Zakwas na żurek
Kvas is a basic ingredient of Żurek, traditional Polish soup, prepared for Easter. It can be also called: kvas or rye sour soup starter, and is made by fermenting rye (for Żurek) or wheat (for White Borsch) flour. The process is easy, although you need a few days to have your own homemade kvas/ starter for rye sour soup.

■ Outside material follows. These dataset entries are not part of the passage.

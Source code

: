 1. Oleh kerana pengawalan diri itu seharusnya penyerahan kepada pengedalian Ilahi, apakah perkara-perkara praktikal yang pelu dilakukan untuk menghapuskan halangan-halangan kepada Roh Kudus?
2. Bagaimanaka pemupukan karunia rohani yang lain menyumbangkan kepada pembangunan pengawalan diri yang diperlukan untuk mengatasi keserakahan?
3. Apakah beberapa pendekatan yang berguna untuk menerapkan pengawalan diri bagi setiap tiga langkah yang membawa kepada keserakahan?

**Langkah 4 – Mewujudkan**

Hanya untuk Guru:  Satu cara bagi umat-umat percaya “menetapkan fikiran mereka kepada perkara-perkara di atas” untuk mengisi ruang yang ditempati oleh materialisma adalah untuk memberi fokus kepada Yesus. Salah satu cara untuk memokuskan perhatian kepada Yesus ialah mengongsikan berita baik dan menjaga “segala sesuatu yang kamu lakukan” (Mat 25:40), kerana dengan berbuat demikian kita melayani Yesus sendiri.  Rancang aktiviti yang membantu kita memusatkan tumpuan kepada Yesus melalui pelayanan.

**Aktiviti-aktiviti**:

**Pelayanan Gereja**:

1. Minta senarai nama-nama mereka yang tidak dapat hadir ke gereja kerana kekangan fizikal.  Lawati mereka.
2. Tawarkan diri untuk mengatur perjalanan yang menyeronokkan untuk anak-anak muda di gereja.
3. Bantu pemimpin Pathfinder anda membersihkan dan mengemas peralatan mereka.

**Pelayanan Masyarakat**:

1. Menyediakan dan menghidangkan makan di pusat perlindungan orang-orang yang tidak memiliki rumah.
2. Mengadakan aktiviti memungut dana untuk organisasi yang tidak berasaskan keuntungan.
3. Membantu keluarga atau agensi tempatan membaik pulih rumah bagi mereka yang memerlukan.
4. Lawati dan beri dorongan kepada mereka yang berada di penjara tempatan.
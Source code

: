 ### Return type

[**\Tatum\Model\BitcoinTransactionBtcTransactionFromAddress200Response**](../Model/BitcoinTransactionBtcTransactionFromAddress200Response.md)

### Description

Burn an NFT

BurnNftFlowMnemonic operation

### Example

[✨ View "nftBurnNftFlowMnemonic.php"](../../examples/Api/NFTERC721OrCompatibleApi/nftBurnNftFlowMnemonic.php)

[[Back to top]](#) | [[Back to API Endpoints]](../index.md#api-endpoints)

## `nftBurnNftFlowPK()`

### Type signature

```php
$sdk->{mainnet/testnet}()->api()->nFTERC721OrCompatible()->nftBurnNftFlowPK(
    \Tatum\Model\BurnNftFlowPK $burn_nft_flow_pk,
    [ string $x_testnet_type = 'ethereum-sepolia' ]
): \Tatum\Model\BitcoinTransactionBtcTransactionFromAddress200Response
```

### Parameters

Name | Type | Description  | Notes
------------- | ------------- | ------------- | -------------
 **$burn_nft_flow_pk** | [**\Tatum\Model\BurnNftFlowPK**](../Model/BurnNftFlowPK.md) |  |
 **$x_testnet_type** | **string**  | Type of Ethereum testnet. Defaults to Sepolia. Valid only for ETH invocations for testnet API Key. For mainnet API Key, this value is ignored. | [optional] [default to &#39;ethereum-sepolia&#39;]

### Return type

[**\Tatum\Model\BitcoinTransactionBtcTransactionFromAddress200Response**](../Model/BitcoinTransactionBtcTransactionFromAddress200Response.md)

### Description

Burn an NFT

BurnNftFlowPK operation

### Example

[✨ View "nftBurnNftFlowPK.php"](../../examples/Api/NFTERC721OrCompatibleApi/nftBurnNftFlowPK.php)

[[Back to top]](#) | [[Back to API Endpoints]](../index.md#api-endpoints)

There is a whole variety kinds of starters, that you can prepare and use for soups, it depends on the flour you use. I prefer oatmeal one, because you can get very fresh flour on the spot- all you need to do is to grind oatmeal in an old coffee mill:) If you plan to make 100% traditional Żurek, use rye flour and follow the instructions below.
Ingredients
- 4 tablespoons rye/ wheat/ oatmeal flour
- 4 cloves garlic
- few bay leaves
- few all spice berries
Cut garlic into pieces, place all the ingredients in the big jar (1 liter/2,1 pints or bigger) and fill the jar with warm water.
Cover it with a cloth and and stir it every day with a wooden spoon.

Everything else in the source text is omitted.